BEGIN Extracted information

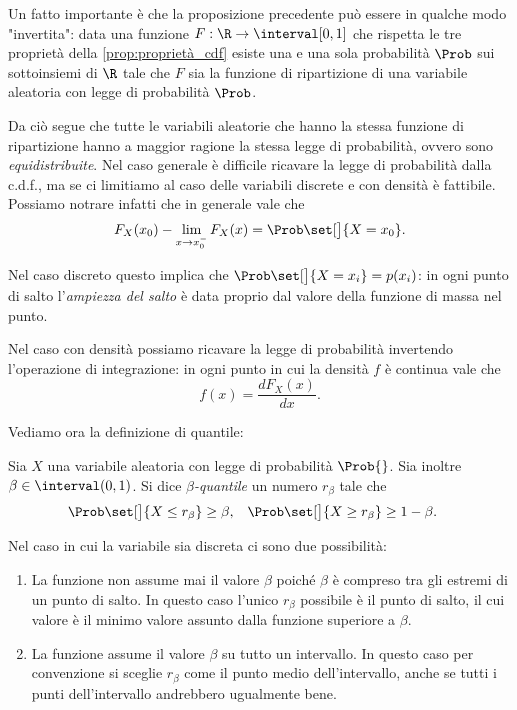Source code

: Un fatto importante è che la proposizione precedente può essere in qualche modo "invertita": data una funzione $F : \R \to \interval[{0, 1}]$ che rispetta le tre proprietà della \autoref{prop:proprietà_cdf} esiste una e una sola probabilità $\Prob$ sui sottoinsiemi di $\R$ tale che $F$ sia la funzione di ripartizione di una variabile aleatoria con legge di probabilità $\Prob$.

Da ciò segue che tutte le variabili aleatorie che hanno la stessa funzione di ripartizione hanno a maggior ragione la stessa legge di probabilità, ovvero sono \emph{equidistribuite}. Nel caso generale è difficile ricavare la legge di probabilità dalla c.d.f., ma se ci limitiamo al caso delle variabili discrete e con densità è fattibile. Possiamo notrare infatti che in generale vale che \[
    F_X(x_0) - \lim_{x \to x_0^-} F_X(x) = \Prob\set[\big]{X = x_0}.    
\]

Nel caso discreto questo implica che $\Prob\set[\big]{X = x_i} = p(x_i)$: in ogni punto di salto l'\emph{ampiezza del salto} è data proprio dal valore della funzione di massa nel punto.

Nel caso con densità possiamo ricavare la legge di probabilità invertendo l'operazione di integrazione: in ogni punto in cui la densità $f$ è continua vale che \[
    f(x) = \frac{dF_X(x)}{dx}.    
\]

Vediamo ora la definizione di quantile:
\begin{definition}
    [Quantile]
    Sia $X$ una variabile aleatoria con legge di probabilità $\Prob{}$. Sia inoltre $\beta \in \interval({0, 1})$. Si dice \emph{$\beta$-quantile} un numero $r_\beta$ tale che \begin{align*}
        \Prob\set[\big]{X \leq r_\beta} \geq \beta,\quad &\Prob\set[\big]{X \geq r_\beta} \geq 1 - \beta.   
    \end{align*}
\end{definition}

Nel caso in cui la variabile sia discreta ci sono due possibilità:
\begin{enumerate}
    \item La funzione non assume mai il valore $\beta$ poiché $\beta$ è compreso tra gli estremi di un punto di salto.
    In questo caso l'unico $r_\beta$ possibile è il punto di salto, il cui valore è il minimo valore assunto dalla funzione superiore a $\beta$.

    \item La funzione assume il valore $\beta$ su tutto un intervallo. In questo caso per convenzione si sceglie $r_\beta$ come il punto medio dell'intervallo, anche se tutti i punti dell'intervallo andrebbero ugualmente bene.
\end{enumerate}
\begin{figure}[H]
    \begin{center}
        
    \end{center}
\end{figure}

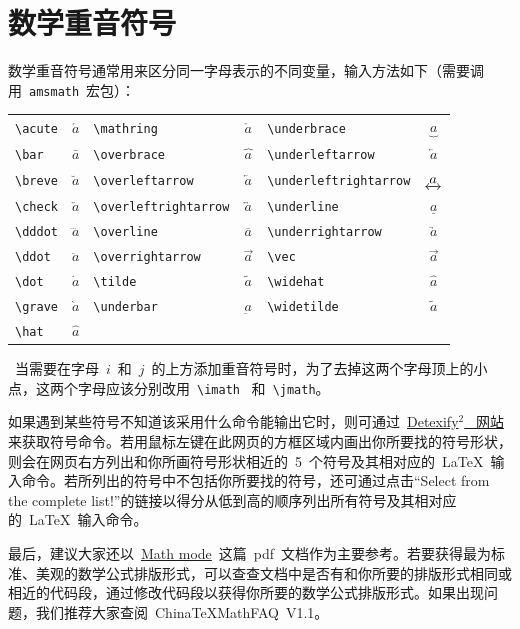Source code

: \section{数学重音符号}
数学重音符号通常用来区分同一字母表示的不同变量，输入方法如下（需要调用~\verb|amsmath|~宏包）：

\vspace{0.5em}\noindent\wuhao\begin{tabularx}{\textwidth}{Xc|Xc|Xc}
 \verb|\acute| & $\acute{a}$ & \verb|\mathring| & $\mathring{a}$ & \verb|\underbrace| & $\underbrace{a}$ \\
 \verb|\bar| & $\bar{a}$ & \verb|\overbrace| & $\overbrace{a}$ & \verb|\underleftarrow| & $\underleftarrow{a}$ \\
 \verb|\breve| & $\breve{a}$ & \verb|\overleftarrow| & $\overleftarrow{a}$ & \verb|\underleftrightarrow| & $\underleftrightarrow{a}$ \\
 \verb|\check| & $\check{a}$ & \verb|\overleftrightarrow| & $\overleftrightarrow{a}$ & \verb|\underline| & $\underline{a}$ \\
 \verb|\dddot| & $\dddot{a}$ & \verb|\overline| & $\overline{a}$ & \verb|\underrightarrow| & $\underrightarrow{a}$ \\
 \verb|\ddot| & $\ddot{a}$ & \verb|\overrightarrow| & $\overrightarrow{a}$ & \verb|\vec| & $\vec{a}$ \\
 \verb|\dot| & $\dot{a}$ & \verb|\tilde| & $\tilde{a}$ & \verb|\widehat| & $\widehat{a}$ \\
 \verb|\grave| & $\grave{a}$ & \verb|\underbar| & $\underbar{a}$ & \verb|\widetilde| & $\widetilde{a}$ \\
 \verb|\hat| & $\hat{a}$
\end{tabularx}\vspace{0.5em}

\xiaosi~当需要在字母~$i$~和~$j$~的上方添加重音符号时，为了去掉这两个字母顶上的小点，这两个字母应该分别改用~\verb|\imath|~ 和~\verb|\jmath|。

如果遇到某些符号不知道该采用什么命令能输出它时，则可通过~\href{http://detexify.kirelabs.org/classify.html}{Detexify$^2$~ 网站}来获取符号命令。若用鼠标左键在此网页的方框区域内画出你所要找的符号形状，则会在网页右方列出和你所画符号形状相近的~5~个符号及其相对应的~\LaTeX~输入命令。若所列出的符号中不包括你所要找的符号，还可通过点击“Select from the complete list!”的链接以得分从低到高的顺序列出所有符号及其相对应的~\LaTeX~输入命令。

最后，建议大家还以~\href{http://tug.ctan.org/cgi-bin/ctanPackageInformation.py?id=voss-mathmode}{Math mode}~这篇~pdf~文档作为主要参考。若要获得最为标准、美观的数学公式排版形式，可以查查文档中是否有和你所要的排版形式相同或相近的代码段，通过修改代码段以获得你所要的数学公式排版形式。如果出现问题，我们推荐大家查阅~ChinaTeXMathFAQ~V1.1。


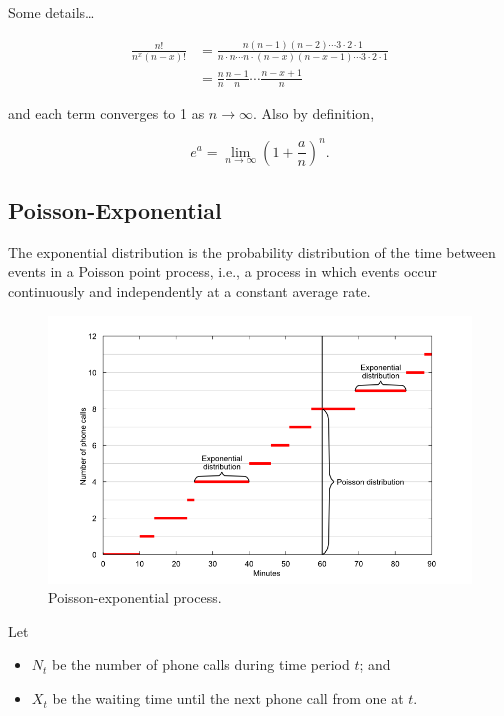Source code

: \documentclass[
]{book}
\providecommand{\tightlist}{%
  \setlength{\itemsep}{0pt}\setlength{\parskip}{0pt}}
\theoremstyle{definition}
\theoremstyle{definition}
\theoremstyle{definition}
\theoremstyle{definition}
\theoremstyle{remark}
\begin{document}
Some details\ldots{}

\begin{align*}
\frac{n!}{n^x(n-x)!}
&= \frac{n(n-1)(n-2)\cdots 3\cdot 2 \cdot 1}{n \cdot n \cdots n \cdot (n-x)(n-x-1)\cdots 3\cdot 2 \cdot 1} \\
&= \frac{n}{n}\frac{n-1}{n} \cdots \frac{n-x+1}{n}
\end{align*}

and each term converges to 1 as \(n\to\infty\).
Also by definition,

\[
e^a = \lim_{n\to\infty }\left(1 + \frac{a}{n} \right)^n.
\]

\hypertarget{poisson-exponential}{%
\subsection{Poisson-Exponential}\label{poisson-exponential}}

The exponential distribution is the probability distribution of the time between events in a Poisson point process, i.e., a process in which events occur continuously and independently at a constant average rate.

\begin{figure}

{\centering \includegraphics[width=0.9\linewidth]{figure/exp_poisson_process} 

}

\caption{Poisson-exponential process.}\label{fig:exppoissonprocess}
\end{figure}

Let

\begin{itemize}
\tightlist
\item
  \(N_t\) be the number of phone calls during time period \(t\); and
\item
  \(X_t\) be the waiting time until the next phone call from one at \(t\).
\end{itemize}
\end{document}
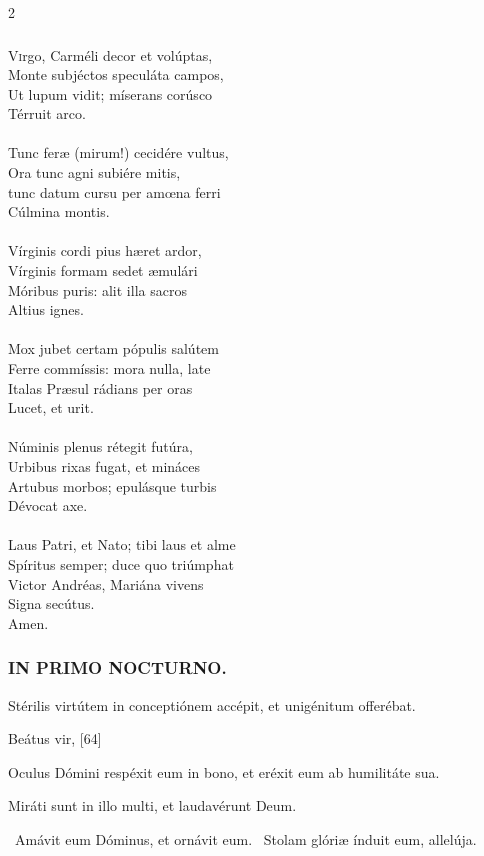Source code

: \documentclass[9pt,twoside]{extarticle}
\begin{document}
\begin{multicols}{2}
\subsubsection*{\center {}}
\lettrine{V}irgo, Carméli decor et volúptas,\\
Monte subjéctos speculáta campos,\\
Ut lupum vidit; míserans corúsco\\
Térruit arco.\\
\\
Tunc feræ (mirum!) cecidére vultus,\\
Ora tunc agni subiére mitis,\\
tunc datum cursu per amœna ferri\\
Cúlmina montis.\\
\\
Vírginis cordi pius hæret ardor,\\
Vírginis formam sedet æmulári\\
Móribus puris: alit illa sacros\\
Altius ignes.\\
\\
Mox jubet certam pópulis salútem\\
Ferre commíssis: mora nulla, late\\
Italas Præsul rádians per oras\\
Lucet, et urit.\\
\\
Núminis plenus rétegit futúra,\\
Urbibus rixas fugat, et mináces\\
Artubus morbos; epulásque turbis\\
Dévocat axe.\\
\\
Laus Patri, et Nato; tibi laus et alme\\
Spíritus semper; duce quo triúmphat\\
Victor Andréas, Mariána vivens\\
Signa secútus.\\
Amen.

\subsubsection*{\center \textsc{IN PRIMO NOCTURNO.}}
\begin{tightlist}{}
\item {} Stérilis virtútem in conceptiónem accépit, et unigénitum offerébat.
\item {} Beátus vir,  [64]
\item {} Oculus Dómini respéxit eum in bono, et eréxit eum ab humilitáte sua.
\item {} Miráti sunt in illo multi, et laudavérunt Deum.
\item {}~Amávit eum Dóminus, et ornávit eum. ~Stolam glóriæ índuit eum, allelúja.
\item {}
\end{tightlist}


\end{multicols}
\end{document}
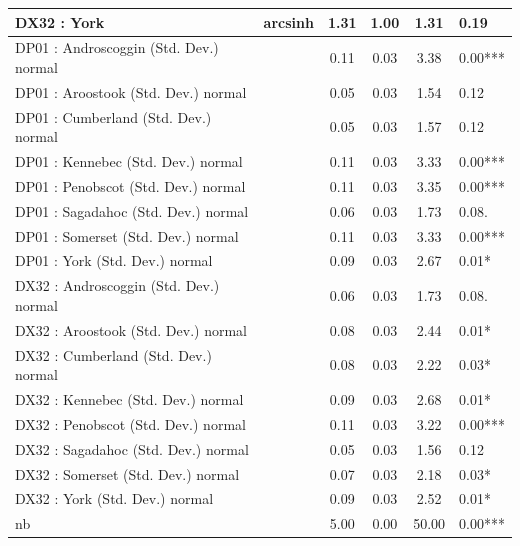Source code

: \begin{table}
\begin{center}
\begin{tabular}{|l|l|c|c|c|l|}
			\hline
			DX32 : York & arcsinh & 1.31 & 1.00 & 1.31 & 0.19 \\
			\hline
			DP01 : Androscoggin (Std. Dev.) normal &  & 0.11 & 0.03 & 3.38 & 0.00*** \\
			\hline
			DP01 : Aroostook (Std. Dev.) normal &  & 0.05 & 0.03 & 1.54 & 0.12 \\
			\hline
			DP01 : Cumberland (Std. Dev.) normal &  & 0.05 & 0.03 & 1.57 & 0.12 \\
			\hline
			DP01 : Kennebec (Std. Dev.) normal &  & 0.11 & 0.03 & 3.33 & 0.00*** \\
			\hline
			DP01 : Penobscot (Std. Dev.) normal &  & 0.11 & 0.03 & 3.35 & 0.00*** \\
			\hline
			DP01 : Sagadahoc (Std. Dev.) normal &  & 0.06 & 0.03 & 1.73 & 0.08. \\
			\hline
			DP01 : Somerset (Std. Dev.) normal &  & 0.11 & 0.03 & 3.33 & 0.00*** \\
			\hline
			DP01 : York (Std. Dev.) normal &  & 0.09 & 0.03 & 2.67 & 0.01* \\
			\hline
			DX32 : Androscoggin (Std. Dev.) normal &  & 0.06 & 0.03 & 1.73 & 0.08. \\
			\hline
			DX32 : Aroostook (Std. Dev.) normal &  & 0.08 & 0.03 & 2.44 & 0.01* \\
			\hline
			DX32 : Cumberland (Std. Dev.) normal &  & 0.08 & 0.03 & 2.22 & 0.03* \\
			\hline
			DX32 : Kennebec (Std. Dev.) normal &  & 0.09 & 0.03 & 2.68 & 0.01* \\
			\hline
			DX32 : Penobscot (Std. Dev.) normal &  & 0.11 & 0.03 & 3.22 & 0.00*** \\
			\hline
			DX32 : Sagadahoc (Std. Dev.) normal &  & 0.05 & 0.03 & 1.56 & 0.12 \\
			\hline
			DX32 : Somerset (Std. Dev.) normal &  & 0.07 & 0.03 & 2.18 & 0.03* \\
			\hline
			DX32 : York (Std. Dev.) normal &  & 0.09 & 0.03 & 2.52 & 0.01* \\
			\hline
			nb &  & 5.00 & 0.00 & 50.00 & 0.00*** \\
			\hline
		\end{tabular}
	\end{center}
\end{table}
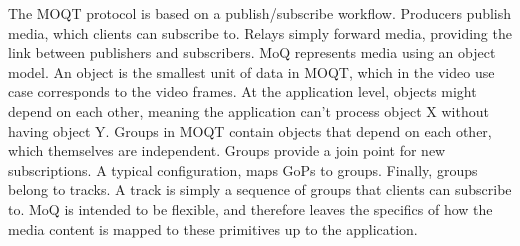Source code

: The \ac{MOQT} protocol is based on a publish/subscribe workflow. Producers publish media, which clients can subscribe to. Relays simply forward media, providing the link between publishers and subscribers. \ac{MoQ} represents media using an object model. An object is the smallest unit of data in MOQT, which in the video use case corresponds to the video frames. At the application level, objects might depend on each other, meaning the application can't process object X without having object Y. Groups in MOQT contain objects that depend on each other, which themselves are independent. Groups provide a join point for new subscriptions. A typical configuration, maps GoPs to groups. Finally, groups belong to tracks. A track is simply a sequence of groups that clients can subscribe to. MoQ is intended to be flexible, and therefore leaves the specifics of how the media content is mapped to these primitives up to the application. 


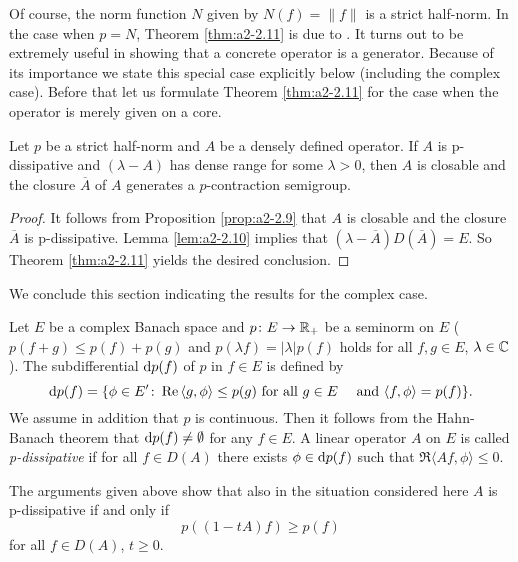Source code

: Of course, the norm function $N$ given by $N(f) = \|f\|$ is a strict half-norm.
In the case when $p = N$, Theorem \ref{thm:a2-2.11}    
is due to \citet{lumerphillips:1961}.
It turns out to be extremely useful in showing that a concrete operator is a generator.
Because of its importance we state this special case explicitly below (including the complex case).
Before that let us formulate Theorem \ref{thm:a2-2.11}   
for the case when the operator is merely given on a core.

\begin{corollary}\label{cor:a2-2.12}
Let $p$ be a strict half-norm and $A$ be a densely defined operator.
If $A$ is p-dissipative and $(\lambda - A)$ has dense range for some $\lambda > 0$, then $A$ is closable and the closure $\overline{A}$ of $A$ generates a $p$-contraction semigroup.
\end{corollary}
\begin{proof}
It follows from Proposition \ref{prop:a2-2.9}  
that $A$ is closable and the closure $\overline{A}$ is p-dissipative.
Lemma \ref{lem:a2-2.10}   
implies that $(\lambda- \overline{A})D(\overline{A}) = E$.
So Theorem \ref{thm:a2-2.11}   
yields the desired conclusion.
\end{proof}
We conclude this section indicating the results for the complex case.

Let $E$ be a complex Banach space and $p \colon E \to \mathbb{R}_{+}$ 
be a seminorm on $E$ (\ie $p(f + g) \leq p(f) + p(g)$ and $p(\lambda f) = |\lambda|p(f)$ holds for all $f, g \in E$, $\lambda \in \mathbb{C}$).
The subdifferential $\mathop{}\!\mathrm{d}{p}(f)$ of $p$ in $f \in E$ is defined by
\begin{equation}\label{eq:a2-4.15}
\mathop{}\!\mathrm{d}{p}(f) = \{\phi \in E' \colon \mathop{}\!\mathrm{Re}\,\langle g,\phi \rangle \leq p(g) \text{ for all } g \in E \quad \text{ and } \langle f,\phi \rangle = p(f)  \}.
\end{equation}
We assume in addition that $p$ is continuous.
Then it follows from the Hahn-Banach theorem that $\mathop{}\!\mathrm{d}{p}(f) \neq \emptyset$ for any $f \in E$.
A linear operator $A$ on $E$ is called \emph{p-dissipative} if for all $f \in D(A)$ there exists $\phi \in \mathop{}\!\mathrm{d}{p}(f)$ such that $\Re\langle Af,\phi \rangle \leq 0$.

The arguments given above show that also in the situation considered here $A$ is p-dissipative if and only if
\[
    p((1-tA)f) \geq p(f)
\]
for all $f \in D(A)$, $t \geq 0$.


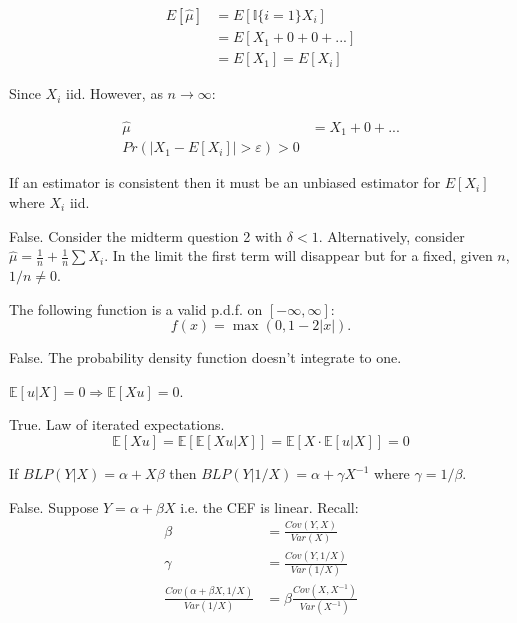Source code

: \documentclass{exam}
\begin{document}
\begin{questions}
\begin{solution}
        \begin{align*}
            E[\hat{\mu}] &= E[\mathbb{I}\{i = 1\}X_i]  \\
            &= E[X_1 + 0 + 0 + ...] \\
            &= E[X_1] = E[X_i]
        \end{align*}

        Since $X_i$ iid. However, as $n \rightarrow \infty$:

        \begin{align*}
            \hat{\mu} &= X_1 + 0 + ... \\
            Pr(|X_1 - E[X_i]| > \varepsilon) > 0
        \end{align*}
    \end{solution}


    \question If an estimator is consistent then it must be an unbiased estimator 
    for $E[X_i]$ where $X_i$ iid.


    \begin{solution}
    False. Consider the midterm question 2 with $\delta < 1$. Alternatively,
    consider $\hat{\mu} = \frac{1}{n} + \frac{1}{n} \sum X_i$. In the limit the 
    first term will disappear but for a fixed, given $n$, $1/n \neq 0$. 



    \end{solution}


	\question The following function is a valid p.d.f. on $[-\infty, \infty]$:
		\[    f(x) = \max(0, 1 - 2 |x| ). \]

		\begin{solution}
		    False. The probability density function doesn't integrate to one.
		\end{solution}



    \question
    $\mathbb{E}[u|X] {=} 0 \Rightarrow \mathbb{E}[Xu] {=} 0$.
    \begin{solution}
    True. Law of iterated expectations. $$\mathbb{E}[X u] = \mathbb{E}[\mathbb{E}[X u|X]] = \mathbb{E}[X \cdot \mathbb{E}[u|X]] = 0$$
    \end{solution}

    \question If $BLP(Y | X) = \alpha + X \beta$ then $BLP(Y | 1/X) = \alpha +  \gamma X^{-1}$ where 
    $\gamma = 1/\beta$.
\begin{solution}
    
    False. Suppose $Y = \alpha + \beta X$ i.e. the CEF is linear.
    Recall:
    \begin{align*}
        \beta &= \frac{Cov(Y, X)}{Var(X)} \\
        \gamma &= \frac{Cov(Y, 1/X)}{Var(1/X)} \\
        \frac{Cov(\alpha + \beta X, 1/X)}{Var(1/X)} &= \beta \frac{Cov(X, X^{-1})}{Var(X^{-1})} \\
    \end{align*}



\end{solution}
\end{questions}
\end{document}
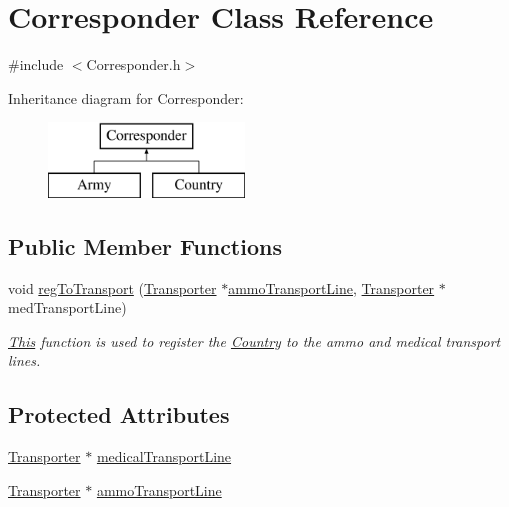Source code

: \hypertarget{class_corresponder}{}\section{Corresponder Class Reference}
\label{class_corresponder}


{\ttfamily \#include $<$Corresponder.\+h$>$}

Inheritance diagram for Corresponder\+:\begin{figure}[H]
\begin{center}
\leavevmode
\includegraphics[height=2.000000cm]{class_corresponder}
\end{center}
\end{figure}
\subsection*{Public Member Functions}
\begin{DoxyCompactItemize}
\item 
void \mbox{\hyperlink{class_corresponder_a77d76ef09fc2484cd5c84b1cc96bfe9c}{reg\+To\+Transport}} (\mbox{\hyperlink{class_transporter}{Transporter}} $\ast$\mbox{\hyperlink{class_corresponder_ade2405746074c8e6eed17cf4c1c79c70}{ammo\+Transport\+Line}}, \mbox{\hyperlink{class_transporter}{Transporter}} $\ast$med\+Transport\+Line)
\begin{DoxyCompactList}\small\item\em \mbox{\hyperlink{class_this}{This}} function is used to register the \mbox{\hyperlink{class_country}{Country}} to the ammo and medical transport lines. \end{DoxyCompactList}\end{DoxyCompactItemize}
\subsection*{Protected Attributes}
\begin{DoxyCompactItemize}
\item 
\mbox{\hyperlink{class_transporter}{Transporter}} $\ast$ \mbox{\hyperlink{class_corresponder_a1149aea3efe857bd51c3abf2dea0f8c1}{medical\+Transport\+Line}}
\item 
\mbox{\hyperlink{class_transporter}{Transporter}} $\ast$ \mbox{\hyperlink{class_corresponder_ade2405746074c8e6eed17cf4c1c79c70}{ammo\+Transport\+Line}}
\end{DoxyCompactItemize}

END Extracted information

## The problem
Filter the entries down to the lines with the word "tabularx" in them.

## Exercise response
\vspace{0.5em}\noindent\wuhao\begin{tabularx}{\textwidth}{Xc|Xc|Xc}
\end{tabularx}\vspace{0.5em}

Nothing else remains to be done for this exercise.